49. A nonvolatile memory as in claim 47, wherein: said data from the host is update data for a group of data units; said first block is for storing said update data; and said second block is for buffering said update data before being transferred to the first block.

50. A nonvolatile memory as in claim 47, wherein: the data is organized into data units having a predetermined order; and said first and second blocks are organized into pages, each page for programming together multiple data units having predetermined page offsets.

51. A nonvolatile memory as in claim 49, wherein each page is once-programmable after an erase.

52. A nonvolatile memory as in claim 47, wherein: said predetermined condition is when one of the received data units has a page-end offset; and said controller controlling recording the data to said first block includes recording to a page of said first block said page-end data unit and any preceding data units in the page.

53. A nonvolatile memory as in claim 47, wherein: said controller controlling recording the data to said second storage includes recording to a page thereof at least one index of the data stored in the second storage.

54. A nonvolatile memory as in claim 52, wherein said at least one index of the data stored in the second storage is recorded to a location of said page having a page-end offset.

55. A nonvolatile memory as in claim 47, wherein: said controller controlling recording the data to said second storage includes recording to a page thereof at least one index of the data stored in the first and second storages.

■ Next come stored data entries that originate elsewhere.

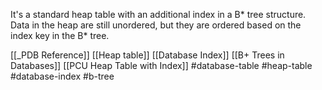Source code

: It's a standard heap table with an additional index in a B* tree structure. Data in the heap are still unordered, but they are ordered based on the index key in the B* tree.

 [[_PDB Reference]]
 [[Heap table]]
 [[Database Index]]
 [[B+ Trees in Databases]]
 [[PCU Heap Table with Index]]
 #database-table 
 #heap-table 
 #database-index 
 #b-tree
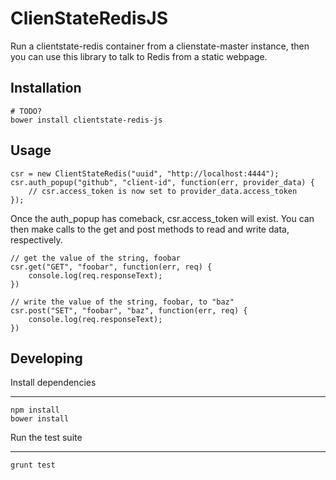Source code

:ClienStateRedisJS
=================

Run a clientstate-redis container from a clienstate-master instance,
then you can use this library to talk to Redis from a static webpage.

Installation
------------

    # TODO?
    bower install clientstate-redis-js


Usage
-----

    csr = new ClientStateRedis("uuid", "http://localhost:4444");
    csr.auth_popup("github", "client-id", function(err, provider_data) {
        // csr.access_token is now set to provider_data.access_token
    });

Once the auth_popup has comeback, csr.access_token will exist.
You can then make calls to the get and post methods to read and write data,
respectively.

    // get the value of the string, foobar
    csr.get("GET", "foobar", function(err, req) {
        console.log(req.responseText);
    })

    // write the value of the string, foobar, to "baz"
    csr.post("SET", "foobar", "baz", function(err, req) {
        console.log(req.responseText);
    })


Developing
----------

Install dependencies
____________________

    npm install
    bower install

Run the test suite
__________________

    grunt test
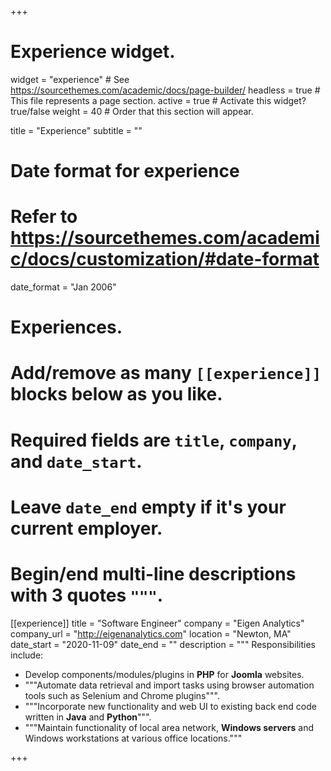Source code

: +++
# Experience widget.
widget = "experience"  # See https://sourcethemes.com/academic/docs/page-builder/
headless = true  # This file represents a page section.
active = true  # Activate this widget? true/false
weight = 40  # Order that this section will appear.

title = "Experience"
subtitle = ""

# Date format for experience
#   Refer to https://sourcethemes.com/academic/docs/customization/#date-format
date_format = "Jan 2006"

# Experiences.
#   Add/remove as many `[[experience]]` blocks below as you like.
#   Required fields are `title`, `company`, and `date_start`.
#   Leave `date_end` empty if it's your current employer.
#   Begin/end multi-line descriptions with 3 quotes `"""`.
[[experience]]
  title = "Software Engineer"
  company = "Eigen Analytics"
  company_url = "http://eigenanalytics.com"
  location = "Newton, MA"
  date_start = "2020-11-09"
  date_end = ""
  description = """
  Responsibilities include:
  
  * Develop components/modules/plugins in **PHP** for **Joomla** websites.
  * """Automate data retrieval and import tasks using browser automation tools
    such as Selenium and Chrome plugins""".
  * """Incorporate new functionality and web UI to existing back end code written in **Java** and **Python**""".
  * """Maintain functionality of local area network, **Windows servers** and Windows workstations at various office locations."""
  
+++
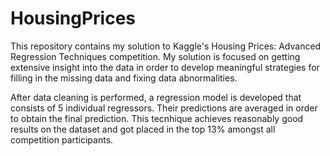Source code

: # HousingPrices
This repository contains my solution to Kaggle's Housing Prices: Advanced Regression Techniques competition. My solution is focused on getting extensive insight into the data in order to develop meaningful strategies for filling in the missing data and fixing data abnormalities.

After data cleaning is performed, a regression model is developed that consists of 5 individual regressors. Their predictions are averaged in order to obtain the final prediction. This tecnhique achieves reasonably good results on the dataset and got placed in the top 13% amongst all competition participants.

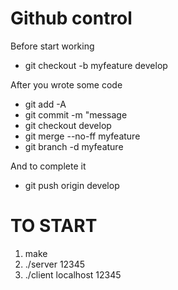 # Github control

Before start working

- git checkout -b myfeature develop

After you wrote some code

- git add -A
- git commit -m "message
- git checkout develop
- git merge --no-ff myfeature
- git branch -d myfeature

And to complete it

- git push origin develop

# TO START

1. make
2. ./server 12345
2. ./client localhost 12345
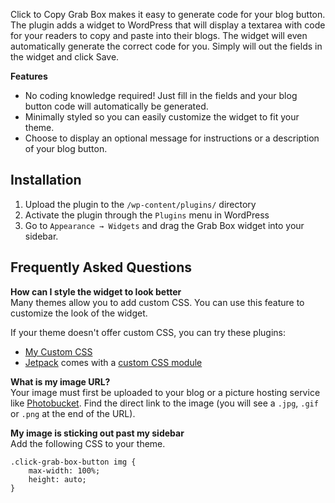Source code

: Click to Copy Grab Box makes it easy to generate code for your blog button. The plugin adds a widget to WordPress that will display a textarea with code for your readers to copy and paste into their blogs. The widget will even automatically generate the correct code for you. Simply will out the fields in the widget and click Save.

**Features**

* No coding knowledge required! Just fill in the fields and your blog button code will automatically be generated.
* Minimally styled so you can easily customize the widget to fit your theme. 
* Choose to display an optional message for instructions or a description of your blog button.


## Installation

1. Upload the plugin to the `/wp-content/plugins/` directory
1. Activate the plugin through the `Plugins` menu in WordPress
1. Go to `Appearance → Widgets` and drag the Grab Box widget into your sidebar.


## Frequently Asked Questions

**How can I style the widget to look better**  
Many themes allow you to add custom CSS. You can use this feature to customize the look of the widget.

If your theme doesn't offer custom CSS, you can try these plugins:

* [My Custom CSS](http://wordpress.org/extend/plugins/my-custom-css/)
* [Jetpack](http://jetpack.me) comes with a [custom CSS module](http://jetpack.me/support/custom-css/)

**What is my image URL?**  
Your image must first be uploaded to your blog or a picture hosting service like [Photobucket](http://photobucket.com). Find the direct link to the image (you will see a `.jpg`, `.gif` or `.png` at the end of the URL). 

**My image is sticking out past my sidebar**  
Add the following CSS to your theme.

	.click-grab-box-button img {
		max-width: 100%;
		height: auto;
	} 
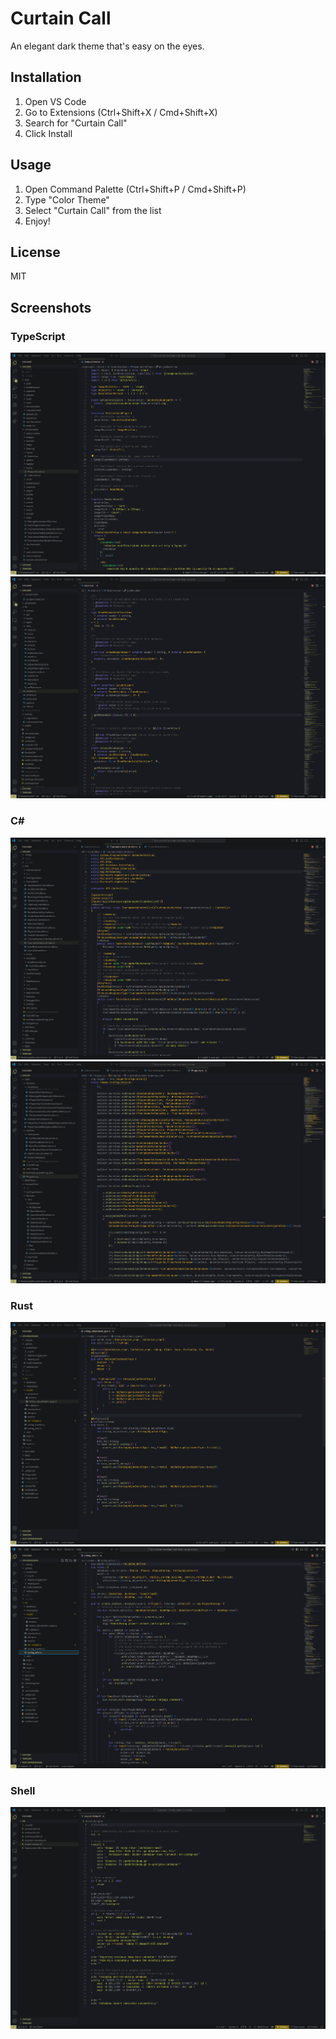 # Curtain Call

An elegant dark theme that's easy on the eyes.

## Installation

1. Open VS Code
2. Go to Extensions (Ctrl+Shift+X / Cmd+Shift+X)
3. Search for "Curtain Call"
4. Click Install

## Usage

1. Open Command Palette (Ctrl+Shift+P / Cmd+Shift+P)
2. Type "Color Theme"
3. Select "Curtain Call" from the list
4. Enjoy!

## License

MIT

## Screenshots

### TypeScript

![TypeScript Example 1](screenshots/typescript-1.png)
![TypeScript Example 2](screenshots/typescript-2.png)

### C\#

![C# Example 1](screenshots/csharp-1.png)
![C# Example 2](screenshots/csharp-2.png)

### Rust

![Rust Example 1](screenshots/rust-1.png)
![Rust Example 2](screenshots/rust-2.png)

### Shell

![Shell Example](screenshots/shell-1.png)
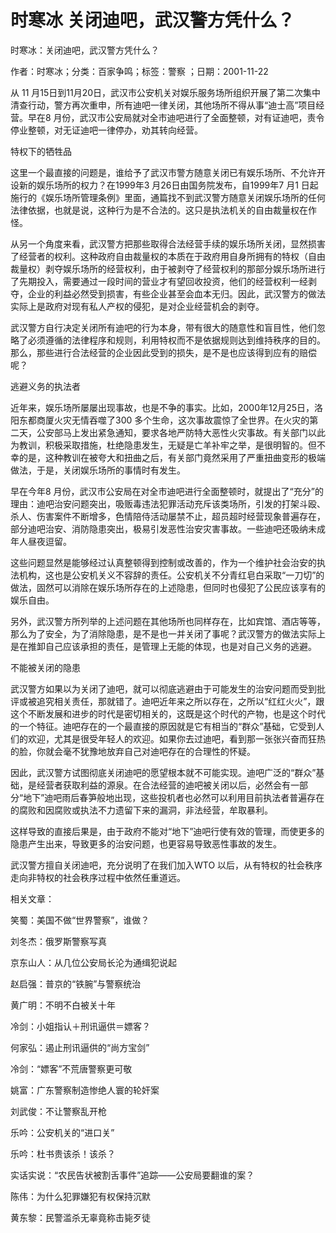 # 时寒冰  关闭迪吧，武汉警方凭什么？  
  
时寒冰：关闭迪吧，武汉警方凭什么？  
作者：时寒冰；分类：百家争鸣；标签：警察 ；日期：2001-11-22  
从 11 月15日到11月20日，武汉市公安机关对娱乐服务场所组织开展了第二次集中清查行动，警方再次重申，所有迪吧一律关闭，其他场所不得从事“迪士高”项目经营。早在8 月份，武汉市公安局就对全市迪吧进行了全面整顿，对有证迪吧，责令停业整顿，对无证迪吧一律停办，劝其转向经营。  
特权下的牺牲品  
这里一个最直接的问题是，谁给予了武汉市警方随意关闭已有娱乐场所、不允许开设新的娱乐场所的权力？在1999年3 月26日由国务院发布，自1999年7 月1 日起施行的《娱乐场所管理条例》里面，通篇找不到武汉警方随意关闭娱乐场所的任何法律依据，也就是说，这种行为是不合法的。这只是执法机关的自由裁量权在作怪。  
从另一个角度来看，武汉警方把那些取得合法经营手续的娱乐场所关闭，显然损害了经营者的权利。这种政府自由裁量权的本质在于政府用自身所拥有的特权（自由裁量权）剥夺娱乐场所的经营权利，由于被剥夺了经营权利的那部分娱乐场所进行了先期投入，需要通过一段时间的营业才有望回收投资，他们的经营权利一经剥夺，企业的利益必然受到损害，有些企业甚至会血本无归。因此，武汉警方的做法实际上是政府对现有私人产权的侵犯，是对企业经营机会的剥夺。  
武汉警方自行决定关闭所有迪吧的行为本身，带有很大的随意性和盲目性，他们忽略了必须遵循的法律程序和规则，利用特权而不是依据规则达到维持秩序的目的。那么，那些进行合法经营的企业因此受到的损失，是不是也应该得到应有的赔偿呢？  
逃避义务的执法者  
近年来，娱乐场所屡屡出现事故，也是不争的事实。比如，2000年12月25日，洛阳东都商厦火灾无情吞噬了300 多个生命，这次事故震惊了全世界。在火灾的第二天，公安部马上发出紧急通知，要求各地严防特大恶性火灾事故。有关部门以此为教训，积极采取措施，杜绝隐患发生，无疑是亡羊补牢之举，是很明智的。但不幸的是，这种教训在被夸大和扭曲之后，有关部门竟然采用了严重扭曲变形的极端做法，于是，关闭娱乐场所的事情时有发生。  
早在今年8 月份，武汉市公安局在对全市迪吧进行全面整顿时，就提出了“充分”的理由：迪吧治安问题突出，吸贩毒违法犯罪活动充斥该类场所，引发的打架斗殴、杀人、伤害案件不断增多，色情陪侍活动屡禁不止，超员超时经营现象普遍存在，部分迪吧治安、消防隐患突出，极易引发恶性治安灾害事故。一些迪吧还吸纳未成年人昼夜逗留。  
这些问题显然是能够经过认真整顿得到控制或改善的，作为一个维护社会治安的执法机构，这也是公安机关义不容辞的责任。公安机关不分青红皂白采取“一刀切”的做法，固然可以消除在娱乐场所存在的上述隐患，但同时也侵犯了公民应该享有的娱乐自由。  
另外，武汉警方所列举的上述问题在其他场所也同样存在，比如宾馆、酒店等等，那么为了安全，为了消除隐患，是不是也一并关闭了事呢？武汉警方的做法实际上是在推卸自己应该承担的责任，是管理上无能的体现，也是对自己义务的逃避。  
不能被关闭的隐患  
武汉警方如果以为关闭了迪吧，就可以彻底逃避由于可能发生的治安问题而受到批评或被追究相关责任，那就错了。迪吧近年来之所以存在，之所以“红红火火”，跟这个不断发展和进步的时代是密切相关的，这既是这个时代的产物，也是这个时代的一个特征。迪吧存在的一个最直接的原因就是它有相当的“群众”基础，它受到人们的欢迎，尤其是很受年轻人的欢迎。如果你去过迪吧，看到那一张张兴奋而狂热的脸，你就会毫不犹豫地放弃自己对迪吧存在的合理性的怀疑。  
因此，武汉警方试图彻底关闭迪吧的愿望根本就不可能实现。迪吧广泛的“群众”基础，是经营者获取利益的源泉。在合法经营的迪吧被关闭以后，必然会有一部分“地下”迪吧雨后春笋般地出现，这些投机者也必然可以利用目前执法者普遍存在的腐败和因腐败或执法不力遗留下来的漏洞，非法经营，牟取暴利。  
这样导致的直接后果是，由于政府不能对“地下”迪吧行使有效的管理，而使更多的隐患产生出来，导致更多的治安问题，也更容易导致恶性事故的发生。  
武汉警方擅自关闭迪吧，充分说明了在我们加入WTO 以后，从有特权的社会秩序走向非特权的社会秩序过程中依然任重道远。  
  
相关文章：  
笑蜀：美国不做“世界警察”，谁做？  
刘冬杰：俄罗斯警察写真  
京东山人：从几位公安局长沦为通缉犯说起  
赵启强：普京的“铁腕”与警察统治  
黄广明：不明不白被关十年  
冷剑：小姐指认＋刑讯逼供＝嫖客？  
何家弘：遏止刑讯逼供的“尚方宝剑”  
冷剑：“嫖客”不荒唐警察更可敬  
姚富：广东警察制造惨绝人寰的轮奸案  
刘武俊：不让警察乱开枪  
乐吟：公安机关的“进口关”  
乐吟：杜书贵该杀！该杀？  
实话实说：“农民告状被割舌事件”追踪——公安局要翻谁的案？  
陈伟：为什么犯罪嫌犯有权保持沉默  
黄东黎：民警滥杀无辜竟称击毙歹徒
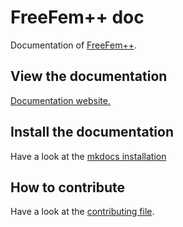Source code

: # FreeFem++ doc

Documentation of [FreeFem++](http://www.freefem.org/).

## View the documentation
<a href="http://13.93.1.249/" target="_blank">Documentation website.</a>

## Install the documentation
Have a look at the [mkdocs installation](MkDocs.md)

## How to contribute
Have a look at the [contributing file](CONTRIBUTING.md).
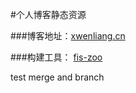 #个人博客静态资源

###博客地址：[xwenliang.cn](http://xwenliang.cn)

###构建工具： [fis-zoo](https://github.com/xwenliang/fis-zoo)

test merge and branch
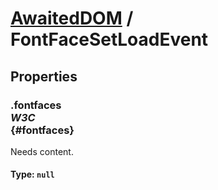 # [AwaitedDOM](/docs/basic-interfaces/awaited-dom) <span>/</span> FontFaceSetLoadEvent

## Properties

### .fontfaces <div class="specs"><i>W3C</i></div> {#fontfaces}

Needs content.

#### **Type**: `null`
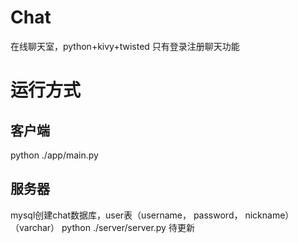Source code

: # Chat
在线聊天室，python+kivy+twisted
只有登录注册聊天功能
# 运行方式
## 客户端
python ./app/main.py
## 服务器
mysql创建chat数据库，user表（username， password， nickname）（varchar）
python ./server/server.py
待更新
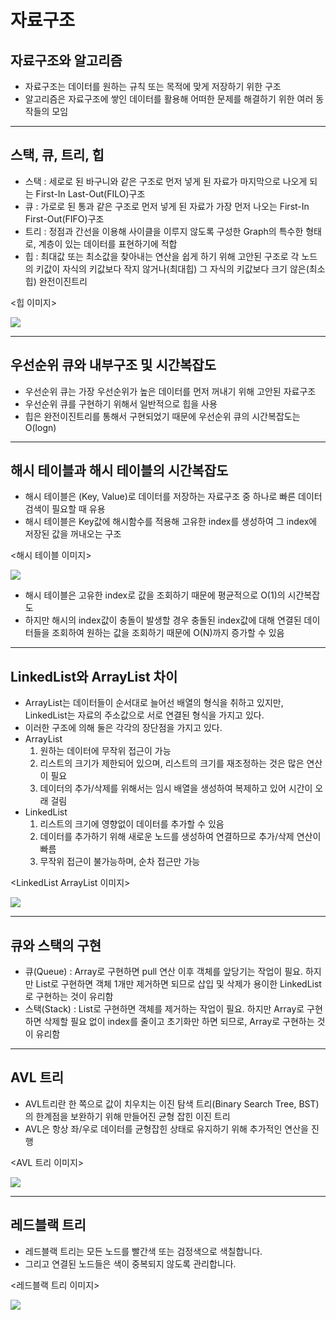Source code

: # 자료구조

## 자료구조와 알고리즘
 - 자료구조는 데이터를 원하는 규칙 또는 목적에 맞게 저장하기 위한 구조
 - 알고리즘은 자료구조에 쌓인 데이터를 활용해 어떠한 문제를 해결하기 위한 여러 동작들의 모임
<hr>

## 스택, 큐, 트리, 힙
 - 스택 : 세로로 된 바구니와 같은 구조로 먼저 넣게 된 자료가 마지막으로 나오게 되는 First-In Last-Out(FILO)구조
 - 큐 : 가로로 된 통과 같은 구조로 먼저 넣게 된 자료가 가장 먼저 나오는 First-In First-Out(FIFO)구조
 - 트리 : 정점과 간선을 이용해 사이클을 이루지 않도록 구성한 Graph의 특수한 형태로, 계층이 있는 데이터를 표현하기에 적합
 - 힙 : 최대값 또는 최소값을 찾아내는 연산을 쉽게 하기 위해 고안된 구조로 각 노드의 키값이 자식의 키값보다 작지 않거나(최대힙) 그 자식의 키값보다 크기 않은(최소힙) 완전이진트리

<힙 이미지>

<img src="https://img1.daumcdn.net/thumb/R1280x0/?scode=mtistory2&fname=https%3A%2F%2Fblog.kakaocdn.net%2Fdn%2FbOP2BG%2FbtqIXgehSAU%2FKVOz4pzZOwZqlH20wZsBC0%2Fimg.png">
<hr>

## 우선순위 큐와 내부구조 및 시간복잡도
 - 우선순위 큐는 가장 우선순위가 높은 데이터를 먼저 꺼내기 위해 고안된 자료구조
 - 우선순위 큐를 구현하기 위해서 일반적으로 힙을 사용
 - 힙은 완전이진트리를 통해서 구현되었기 때문에 우선순위 큐의 시간복잡도는 O(logn)
<hr>

## 해시 테이블과 해시 테이블의 시간복잡도
 - 해시 테이블은 (Key, Value)로 데이터를 저장하는 자료구조 중 하나로 빠른 데이터 검색이 필요할 때 유용
 - 해시 테이블은 Key값에 해시함수를 적용해 고유한 index를 생성하여 그 index에 저장된 값을 꺼내오는 구조

<해시 테이블 이미지>

<img src="https://img1.daumcdn.net/thumb/R1280x0/?scode=mtistory2&fname=https%3A%2F%2Fblog.kakaocdn.net%2Fdn%2Fcmb93t%2FbtqITt7eR8A%2FmGgrbmF8XUo38BG1SiYLi1%2Fimg.png">

 - 해시 테이블은 고유한 index로 값을 조회하기 때문에 평균적으로 O(1)의 시간복잡도
 - 하지만 해시의 index값이 충돌이 발생할 경우 충돌된 index값에 대해 연결된 데이터들을 조회하여 원하는 값을 조회하기 때문에 O(N)까지 증가할 수 있음
<hr>

## LinkedList와 ArrayList 차이
 - ArrayList는 데이터들이 순서대로 늘어선 배열의 형식을 취하고 있지만, LinkedList는 자료의 주소값으로 서로 연결된 형식을 가지고 있다.
 - 이러한 구조에 의해 둘은 각각의 장단점을 가지고 있다.
 - ArrayList
    1. 원하는 데이터에 무작위 접근이 가능
    2. 리스트의 크기가 제한되어 있으며, 리스트의 크기를 재조정하는 것은 많은 연산이 필요
    3. 데이터의 추가/삭제를 위해서는 임시 배열을 생성하여 복제하고 있어 시간이 오래 걸림
 - LinkedList
    1. 리스트의 크기에 영향없이 데이터를 추가할 수 있음
    2. 데이터를 추가하기 위해 새로운 노드를 생성하여 연결하므로 추가/삭제 연산이 빠름
    3. 무작위 접근이 불가능하며, 순차 접근만 가능

<LinkedList ArrayList 이미지>

<img src="https://img1.daumcdn.net/thumb/R1280x0/?scode=mtistory2&fname=https%3A%2F%2Fblog.kakaocdn.net%2Fdn%2FbT9vAg%2FbtqOzASZJPM%2FTKQmop7XQziU6aqM5Kdmik%2Fimg.png">
<hr>

## 큐와 스택의 구현
 - 큐(Queue) : Array로 구현하면 pull 연산 이후 객체를 앞당기는 작업이 필요. 하지만 List로 구현하면 객체 1개만 제거하면 되므로 삽입 및 삭제가 용이한 LinkedList로 구현하는 것이 유리함
 - 스택(Stack) : List로 구현하면 객체를 제거하는 작업이 필요. 하지만 Array로 구현하면 삭제할 필요 없이 index를 줄이고 초기화만 하면 되므로, Array로 구현하는 것이 유리함
<hr>

## AVL 트리
 - AVL트리란 한 쪽으로 값이 치우치는 이진 탐색 트리(Binary Search Tree, BST)의 한계점을 보완하기 위해 만들어진 균형 잡힌 이진 트리
 - AVL은 항상 좌/우로 데이터를 균형잡힌 상태로 유지하기 위해 추가적인 연산을 진행

<AVL 트리 이미지>

<img src="https://blog.kakaocdn.net/dn/blxsRD/btq21CW9Fw3/WOk8F74J254K1pczckskEK/img.png">
<hr>

## 레드블랙 트리
 - 레드블랙 트리는 모든 노드를 빨간색 또는 검정색으로 색칠합니다.
 - 그리고 연결된 노드들은 색이 중복되지 않도록 관리합니다.

<레드블랙 트리 이미지>

<img src="https://img1.daumcdn.net/thumb/R1280x0/?scode=mtistory2&fname=https%3A%2F%2Fblog.kakaocdn.net%2Fdn%2FcitWfI%2FbtrptgRQlFi%2Fvd9FwY1WQKUpKDkjZWIGD1%2Fimg.png">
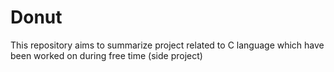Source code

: # Donut
This repository aims to summarize project related to C language which have been worked on during free time (side project)
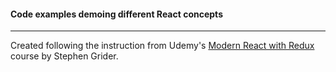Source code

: #### Code examples demoing different React concepts

---

Created following the instruction from Udemy's [Modern React with Redux](https://www.udemy.com/react-redux/) course by Stephen Grider.
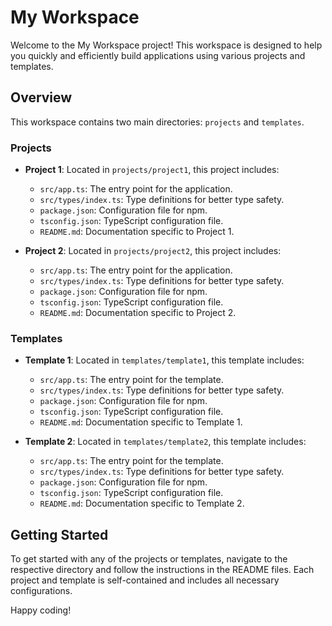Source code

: # My Workspace

Welcome to the My Workspace project! This workspace is designed to help you quickly and efficiently build applications using various projects and templates.

## Overview

This workspace contains two main directories: `projects` and `templates`.

### Projects

- **Project 1**: Located in `projects/project1`, this project includes:
  - `src/app.ts`: The entry point for the application.
  - `src/types/index.ts`: Type definitions for better type safety.
  - `package.json`: Configuration file for npm.
  - `tsconfig.json`: TypeScript configuration file.
  - `README.md`: Documentation specific to Project 1.

- **Project 2**: Located in `projects/project2`, this project includes:
  - `src/app.ts`: The entry point for the application.
  - `src/types/index.ts`: Type definitions for better type safety.
  - `package.json`: Configuration file for npm.
  - `tsconfig.json`: TypeScript configuration file.
  - `README.md`: Documentation specific to Project 2.

### Templates

- **Template 1**: Located in `templates/template1`, this template includes:
  - `src/app.ts`: The entry point for the template.
  - `src/types/index.ts`: Type definitions for better type safety.
  - `package.json`: Configuration file for npm.
  - `tsconfig.json`: TypeScript configuration file.
  - `README.md`: Documentation specific to Template 1.

- **Template 2**: Located in `templates/template2`, this template includes:
  - `src/app.ts`: The entry point for the template.
  - `src/types/index.ts`: Type definitions for better type safety.
  - `package.json`: Configuration file for npm.
  - `tsconfig.json`: TypeScript configuration file.
  - `README.md`: Documentation specific to Template 2.

## Getting Started

To get started with any of the projects or templates, navigate to the respective directory and follow the instructions in the README files. Each project and template is self-contained and includes all necessary configurations.

Happy coding!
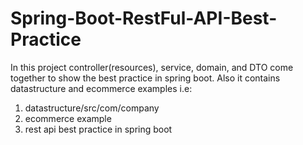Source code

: # Spring-Boot-RestFul-API-Best-Practice
In this project controller(resources), service, domain, and DTO come together to show the best practice in spring boot. Also it contains datastructure and ecommerce examples i.e:
1. datastructure/src/com/company
2. ecommerce example
3. rest api best practice in spring boot
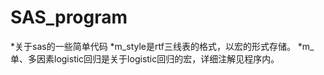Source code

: # SAS_program
*关于sas的一些简单代码
*m_style是rtf三线表的格式，以宏的形式存储。
*m_单、多因素logistic回归是关于logistic回归的宏，详细注解见程序内。
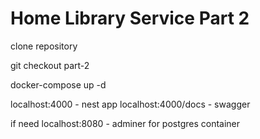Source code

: # Home Library Service Part 2

clone repository

git checkout part-2

docker-compose up -d

localhost:4000 - nest app
localhost:4000/docs - swagger

if need
localhost:8080 - adminer for postgres container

56. A nonvolatile memory as in claim 54, wherein said at least one index of the data stored in the first and second storages is recorded to a location of said page having a page-end offset.

57. A nonvolatile memory as in claim 47, wherein: said controller controlling recording the data to said second storage includes recording to a page thereof a pointer pointing to the next recording location of the first storage.

58. A nonvolatile memory as in claim 56, wherein said pointer is recorded to a location of a page having said page-end offset.

59. A nonvolatile memory comprising: a memory organized into a plurality of blocks, each block being a plurality of memory units that are erasable together, each memory unit for storing a logical unit of data; first and second blocks, each for sequentially recording data from a host; a buffer for receiving the data from the host; and means for loading the data as it is being received to a set of data latches for programming the first storage and to a set of data latches for programming the second storage; means for addressing either the first or second storage depending on whether or not a predetermined condition is satisfied based on the data received; and means for recording the data to the addressed storage from its set of data latches.

60. A nonvolatile memory as in any one of claims 47-59, wherein the first and second nonvolatile storages are constituted from memory cells that individually store one bit of data.

61. A nonvolatile memory as in any one of claims 47-59, wherein said first and second nonvolatile storages are constituted from memory cells that individually store more than one bit of data.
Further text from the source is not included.